Your objective — In your copy, repeat the records exactly and leave out the pictures.

Dataset excerpts
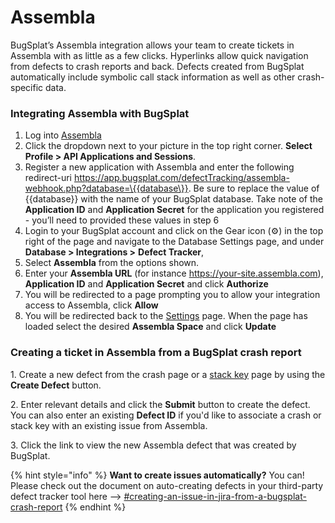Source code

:# Assembla

BugSplat’s Assembla integration allows your team to create tickets in Assembla with as little as a few clicks. Hyperlinks allow quick navigation from defects to crash reports and back. Defects created from BugSplat automatically include symbolic call stack information as well as other crash-specific data.

### Integrating Assembla with BugSplat

1. Log into [Assembla](https://www.assembla.com/home)
2. Click the dropdown next to your picture in the top right corner. **Select Profile > API Applications and Sessions**.
3. Register a new application with Assembla and enter the following redirect-uri https://app.bugsplat.com/defectTracking/assembla-webhook.php?database=\{{database\}}. Be sure to replace the value of \{{database\}} with the name of your BugSplat database. Take note of the **Application ID** and **Application Secret** for the application you registered - you’ll need to provided these values in step 6
4. Login to your BugSplat account and click on the Gear icon (⚙️) in the top right of the page and navigate to the Database Settings page, and under **Database > Integrations >** **Defect Tracker**,
5. Select **Assembla** from the options shown.
6. Enter your **Assembla URL** (for instance https://your-site.assembla.com), **Application ID** and **Application Secret** and click **Authorize**
7. You will be redirected to a page prompting you to allow your integration access to Assembla, click **Allow**
8. You will be redirected back to the [Settings](https://app.bugsplat.com/v2/database/integrations#defect-trackers) page. When the page has loaded select the desired **Assembla Space** and click **Update**

### Creating a ticket in Assembla from a BugSplat crash report

1\. Create a new defect from the crash page or a [stack key](../../../../education/bugsplat-terminology.md#stack-key) page by using the **Create Defect** button.

2\. Enter relevant details and click the **Submit** button to create the defect. You can also enter an existing **Defect ID** if you'd like to associate a crash or stack key with an existing issue from Assembla.

3\. Click the link to view the new Assembla defect that was created by BugSplat.

{% hint style="info" %}
**Want to create issues automatically?** You can! Please check out the document on auto-creating defects in your third-party defect tracker tool here --> [#creating-an-issue-in-jira-from-a-bugsplat-crash-report](assembla.md#creating-an-issue-in-jira-from-a-bugsplat-crash-report "mention")
{% endhint %}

Answer —
Source code

:# Assembla

BugSplat’s Assembla integration allows your team to create tickets in Assembla with as little as a few clicks. Hyperlinks allow quick navigation from defects to crash reports and back. Defects created from BugSplat automatically include symbolic call stack information as well as other crash-specific data.

### Integrating Assembla with BugSplat

1. Log into [Assembla](https://www.assembla.com/home)
2. Click the dropdown next to your picture in the top right corner. **Select Profile > API Applications and Sessions**.
3. Register a new application with Assembla and enter the following redirect-uri https://app.bugsplat.com/defectTracking/assembla-webhook.php?database=\{{database\}}. Be sure to replace the value of \{{database\}} with the name of your BugSplat database. Take note of the **Application ID** and **Application Secret** for the application you registered - you’ll need to provided these values in step 6
4. Login to your BugSplat account and click on the Gear icon (⚙️) in the top right of the page and navigate to the Database Settings page, and under **Database > Integrations >** **Defect Tracker**,
5. Select **Assembla** from the options shown.
6. Enter your **Assembla URL** (for instance https://your-site.assembla.com), **Application ID** and **Application Secret** and click **Authorize**
7. You will be redirected to a page prompting you to allow your integration access to Assembla, click **Allow**
8. You will be redirected back to the [Settings](https://app.bugsplat.com/v2/database/integrations#defect-trackers) page. When the page has loaded select the desired **Assembla Space** and click **Update**

### Creating a ticket in Assembla from a BugSplat crash report

1\. Create a new defect from the crash page or a [stack key](../../../../education/bugsplat-terminology.md#stack-key) page by using the **Create Defect** button.

2\. Enter relevant details and click the **Submit** button to create the defect. You can also enter an existing **Defect ID** if you'd like to associate a crash or stack key with an existing issue from Assembla.

3\. Click the link to view the new Assembla defect that was created by BugSplat.

{% hint style="info" %}
**Want to create issues automatically?** You can! Please check out the document on auto-creating defects in your third-party defect tracker tool here --> [#creating-an-issue-in-jira-from-a-bugsplat-crash-report](assembla.md#creating-an-issue-in-jira-from-a-bugsplat-crash-report "mention")
{% endhint %}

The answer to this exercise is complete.